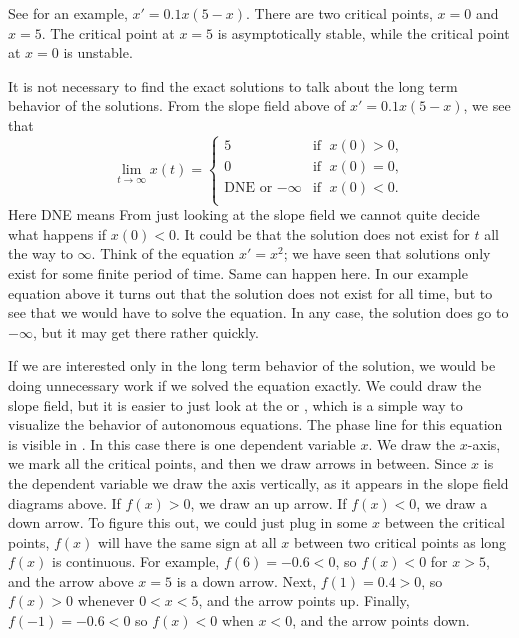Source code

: See  for an example, $x' = 0.1 x(5-x)$.
There are two critical points, $x=0$ and $x=5$.  The critical point
at $x=5$ is asymptotically stable, while the critical point at $x=0$ is
unstable.

It is not necessary to find the exact solutions to talk about the long
term behavior of the solutions.  From the slope field above of
$x' = 0.1 x(5-x)$, we 
see that
\begin{equation*}
\lim_{t\to \infty} x(t) = 
\begin{cases}
5 & \text{if } \; x(0) > 0 , \\
0 & \text{if } \; x(0) = 0 , \\
\text{DNE or } {-\infty} & \text{if } \; x(0) < 0 . \\
\end{cases}
\end{equation*}
Here DNE means   From just looking at the slope field we
cannot quite decide what happens if $x(0) < 0$.  It could be that the
solution does not exist for $t$ all the way to $\infty$.
Think of the equation $x' = x^2$; we
have seen that solutions only exist for some finite period of time.  Same can happen
here.  In our example equation above it turns out that the
solution does not exist for all time, but to see that we would have to solve
the equation.  In any case, the solution does go to $-\infty$, but it may get
there rather quickly.


If we are interested only in the long term behavior of the solution, 
we would be doing unnecessary work if we solved the
equation exactly.
We could draw the slope field, but
it is easier to just look at the \emph{} or
\emph{}, which is a simple
way to visualize the behavior of
autonomous equations.  The phase line for this equation is visible in . In this case there is one dependent variable $x$.
We draw the $x$-axis, we mark all the critical points,
and then we draw arrows in
between.  Since $x$ is the dependent variable we draw the axis vertically,
as it appears in the slope field diagrams above.
If $f(x) > 0$, we draw an up arrow.  If $f(x) < 0$, we draw 
a down arrow.
To figure this out, we could just plug in some $x$ between the critical
points, $f(x)$ will have the same sign at all $x$ between two critical
points as long $f(x)$ is continuous.
For example, $f(6) = -0.6 < 0$, so $f(x) < 0$ for $x > 5$,
and the arrow above $x=5$ is a down
arrow.  Next, $f(1) = 0.4 > 0$, so $f(x) > 0$ whenever $0 < x < 5$, and
the arrow points up.  Finally, $f(-1) = -0.6 < 0$ so $f(x) < 0$ when $x <
0$, and the arrow points down.

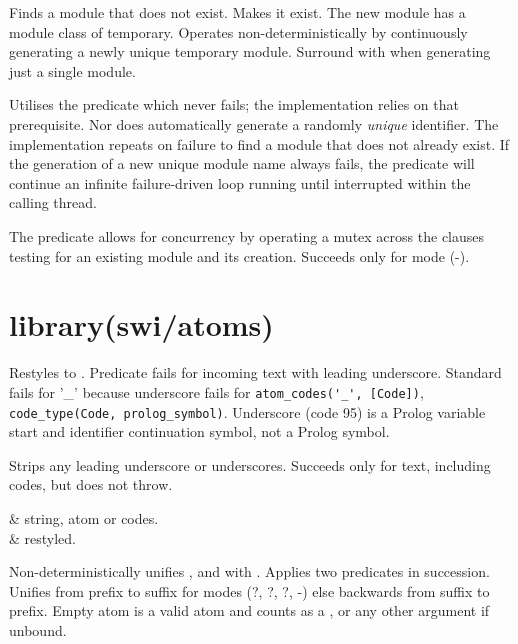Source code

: \begin{description}
Finds a module that does not exist. Makes it exist. The new module
has a module class of temporary. Operates non-deterministically by
continuously generating a newly unique temporary module. Surround
with  when generating just a single module.

Utilises the  predicate which never fails; the implementation
relies on that prerequisite. Nor does  automatically generate
a randomly \textit{unique} identifier. The implementation repeats on
failure to find a module that does not already exist. If the
generation of a new unique module name always fails, the predicate
will continue an infinite failure-driven loop running until
interrupted within the calling thread.

The predicate allows for concurrency by operating a mutex across the
clauses testing for an existing module and its creation. Succeeds
only for mode (-).
\end{description}

\chapter{library(swi/atoms)}\label{sec:atoms}

\begin{description}
Restyles  to . Predicate  fails for
incoming text with leading underscore. Standard
 fails for '_' because underscore fails for
\verb$atom_codes('_', [Code])$, \verb$code_type(Code, prolog_symbol)$. Underscore
(code 95) is a Prolog variable start and identifier continuation
symbol, not a Prolog symbol.

Strips any leading underscore or underscores. Succeeds only for
text, including codes, but does not throw.

\begin{arguments}
 & string, atom or codes. \\
 & restyled. \\
\end{arguments}

Non-deterministically unifies ,  and  with .
Applies two  predicates in succession. Unifies from
prefix to suffix for modes (?, ?, ?, -) else backwards from suffix
to prefix. Empty atom is a valid atom and counts as a , 
or any other argument if unbound.
\end{description}

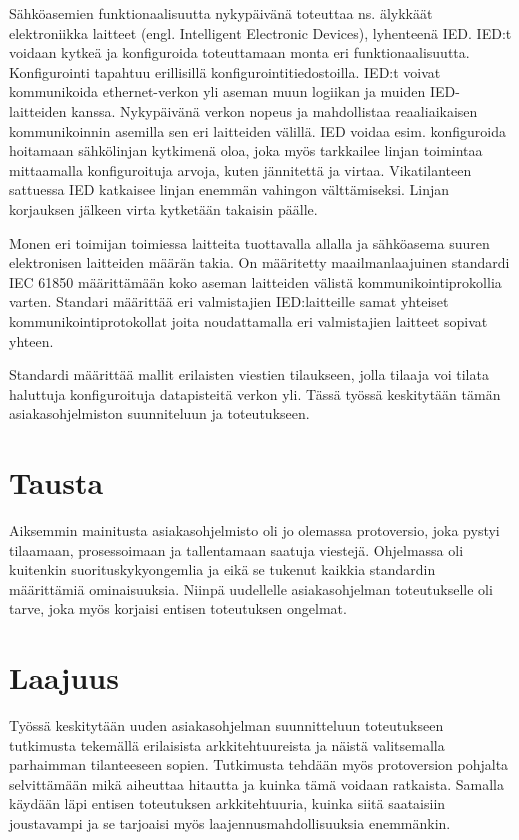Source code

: Sähköasemien funktionaalisuutta nykypäivänä toteuttaa ns. älykkäät elektroniikka laitteet (engl. Intelligent Electronic Devices), lyhenteenä IED. IED:t voidaan kytkeä ja konfiguroida toteuttamaan monta eri funktionaalisuutta. Konfigurointi tapahtuu erillisillä konfigurointitiedostoilla. IED:t voivat kommunikoida ethernet-verkon yli aseman muun logiikan ja muiden IED-laitteiden kanssa. Nykypäivänä verkon nopeus ja mahdollistaa reaaliaikaisen kommunikoinnin asemilla sen eri laitteiden välillä. IED voidaa esim. konfiguroida hoitamaan sähkölinjan kytkimenä oloa, joka myös tarkkailee linjan toimintaa mittaamalla konfiguroituja arvoja, kuten jännitettä ja virtaa. Vikatilanteen sattuessa IED katkaisee linjan enemmän vahingon välttämiseksi. Linjan korjauksen jälkeen virta kytketään takaisin päälle.

Monen eri toimijan toimiessa laitteita tuottavalla allalla ja sähköasema suuren elektronisen laitteiden määrän takia. On määritetty maailmanlaajuinen standardi IEC 61850 määrittämään koko aseman laitteiden välistä kommunikointiprokollia varten. Standari määrittää eri valmistajien IED:laitteille samat yhteiset kommunikointiprotokollat joita noudattamalla eri valmistajien laitteet sopivat yhteen.

Standardi määrittää mallit erilaisten viestien tilaukseen, jolla tilaaja voi tilata haluttuja konfiguroituja datapisteitä verkon yli. Tässä työssä keskitytään tämän asiakasohjelmiston suunniteluun ja toteutukseen.

\section{Tausta}

Aiksemmin mainitusta asiakasohjelmisto oli jo olemassa protoversio, joka pystyi tilaamaan, prosessoimaan ja tallentamaan saatuja viestejä. Ohjelmassa oli kuitenkin suorituskykyongemlia ja eikä se tukenut kaikkia standardin määrittämiä ominaisuuksia. Niinpä uudellelle asiakasohjelman toteutukselle oli tarve, joka myös korjaisi entisen toteutuksen ongelmat.

\section{Laajuus}

Työssä keskitytään uuden asiakasohjelman suunnitteluun toteutukseen tutkimusta tekemällä erilaisista arkkitehtuureista ja näistä valitsemalla parhaimman tilanteeseen sopien. Tutkimusta tehdään myös protoversion pohjalta selvittämään mikä aiheuttaa hitautta ja kuinka tämä voidaan ratkaista. Samalla käydään läpi entisen toteutuksen arkkitehtuuria, kuinka siitä saataisiin joustavampi ja se tarjoaisi myös laajennusmahdollisuuksia enemmänkin.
════════
WHAT YOU ARE ASKED TO DO — Every entry above needs to be duplicated exactly, without its images.

SOLUTION TO THIS PROBLEM —
Source code

: See  for an example, $x' = 0.1 x(5-x)$.
There are two critical points, $x=0$ and $x=5$.  The critical point
at $x=5$ is asymptotically stable, while the critical point at $x=0$ is
unstable.

It is not necessary to find the exact solutions to talk about the long
term behavior of the solutions.  From the slope field above of
$x' = 0.1 x(5-x)$, we 
see that
\begin{equation*}
\lim_{t\to \infty} x(t) = 
\begin{cases}
5 & \text{if } \; x(0) > 0 , \\
0 & \text{if } \; x(0) = 0 , \\
\text{DNE or } {-\infty} & \text{if } \; x(0) < 0 . \\
\end{cases}
\end{equation*}
Here DNE means   From just looking at the slope field we
cannot quite decide what happens if $x(0) < 0$.  It could be that the
solution does not exist for $t$ all the way to $\infty$.
Think of the equation $x' = x^2$; we
have seen that solutions only exist for some finite period of time.  Same can happen
here.  In our example equation above it turns out that the
solution does not exist for all time, but to see that we would have to solve
the equation.  In any case, the solution does go to $-\infty$, but it may get
there rather quickly.


If we are interested only in the long term behavior of the solution, 
we would be doing unnecessary work if we solved the
equation exactly.
We could draw the slope field, but
it is easier to just look at the \emph{} or
\emph{}, which is a simple
way to visualize the behavior of
autonomous equations.  The phase line for this equation is visible in . In this case there is one dependent variable $x$.
We draw the $x$-axis, we mark all the critical points,
and then we draw arrows in
between.  Since $x$ is the dependent variable we draw the axis vertically,
as it appears in the slope field diagrams above.
If $f(x) > 0$, we draw an up arrow.  If $f(x) < 0$, we draw 
a down arrow.
To figure this out, we could just plug in some $x$ between the critical
points, $f(x)$ will have the same sign at all $x$ between two critical
points as long $f(x)$ is continuous.
For example, $f(6) = -0.6 < 0$, so $f(x) < 0$ for $x > 5$,
and the arrow above $x=5$ is a down
arrow.  Next, $f(1) = 0.4 > 0$, so $f(x) > 0$ whenever $0 < x < 5$, and
the arrow points up.  Finally, $f(-1) = -0.6 < 0$ so $f(x) < 0$ when $x <
0$, and the arrow points down.

Source code

: \begin{description}
Finds a module that does not exist. Makes it exist. The new module
has a module class of temporary. Operates non-deterministically by
continuously generating a newly unique temporary module. Surround
with  when generating just a single module.

Utilises the  predicate which never fails; the implementation
relies on that prerequisite. Nor does  automatically generate
a randomly \textit{unique} identifier. The implementation repeats on
failure to find a module that does not already exist. If the
generation of a new unique module name always fails, the predicate
will continue an infinite failure-driven loop running until
interrupted within the calling thread.

The predicate allows for concurrency by operating a mutex across the
clauses testing for an existing module and its creation. Succeeds
only for mode (-).
\end{description}

\chapter{library(swi/atoms)}\label{sec:atoms}

\begin{description}
Restyles  to . Predicate  fails for
incoming text with leading underscore. Standard
 fails for '_' because underscore fails for
\verb$atom_codes('_', [Code])$, \verb$code_type(Code, prolog_symbol)$. Underscore
(code 95) is a Prolog variable start and identifier continuation
symbol, not a Prolog symbol.

Strips any leading underscore or underscores. Succeeds only for
text, including codes, but does not throw.

\begin{arguments}
 & string, atom or codes. \\
 & restyled. \\
\end{arguments}

Non-deterministically unifies ,  and  with .
Applies two  predicates in succession. Unifies from
prefix to suffix for modes (?, ?, ?, -) else backwards from suffix
to prefix. Empty atom is a valid atom and counts as a , 
or any other argument if unbound.
\end{description}

Source code

: Sähköasemien funktionaalisuutta nykypäivänä toteuttaa ns. älykkäät elektroniikka laitteet (engl. Intelligent Electronic Devices), lyhenteenä IED. IED:t voidaan kytkeä ja konfiguroida toteuttamaan monta eri funktionaalisuutta. Konfigurointi tapahtuu erillisillä konfigurointitiedostoilla. IED:t voivat kommunikoida ethernet-verkon yli aseman muun logiikan ja muiden IED-laitteiden kanssa. Nykypäivänä verkon nopeus ja mahdollistaa reaaliaikaisen kommunikoinnin asemilla sen eri laitteiden välillä. IED voidaa esim. konfiguroida hoitamaan sähkölinjan kytkimenä oloa, joka myös tarkkailee linjan toimintaa mittaamalla konfiguroituja arvoja, kuten jännitettä ja virtaa. Vikatilanteen sattuessa IED katkaisee linjan enemmän vahingon välttämiseksi. Linjan korjauksen jälkeen virta kytketään takaisin päälle.

Monen eri toimijan toimiessa laitteita tuottavalla allalla ja sähköasema suuren elektronisen laitteiden määrän takia. On määritetty maailmanlaajuinen standardi IEC 61850 määrittämään koko aseman laitteiden välistä kommunikointiprokollia varten. Standari määrittää eri valmistajien IED:laitteille samat yhteiset kommunikointiprotokollat joita noudattamalla eri valmistajien laitteet sopivat yhteen.

Standardi määrittää mallit erilaisten viestien tilaukseen, jolla tilaaja voi tilata haluttuja konfiguroituja datapisteitä verkon yli. Tässä työssä keskitytään tämän asiakasohjelmiston suunniteluun ja toteutukseen.

\section{Tausta}

Aiksemmin mainitusta asiakasohjelmisto oli jo olemassa protoversio, joka pystyi tilaamaan, prosessoimaan ja tallentamaan saatuja viestejä. Ohjelmassa oli kuitenkin suorituskykyongemlia ja eikä se tukenut kaikkia standardin määrittämiä ominaisuuksia. Niinpä uudellelle asiakasohjelman toteutukselle oli tarve, joka myös korjaisi entisen toteutuksen ongelmat.

\section{Laajuus}

Työssä keskitytään uuden asiakasohjelman suunnitteluun toteutukseen tutkimusta tekemällä erilaisista arkkitehtuureista ja näistä valitsemalla parhaimman tilanteeseen sopien. Tutkimusta tehdään myös protoversion pohjalta selvittämään mikä aiheuttaa hitautta ja kuinka tämä voidaan ratkaista. Samalla käydään läpi entisen toteutuksen arkkitehtuuria, kuinka siitä saataisiin joustavampi ja se tarjoaisi myös laajennusmahdollisuuksia enemmänkin.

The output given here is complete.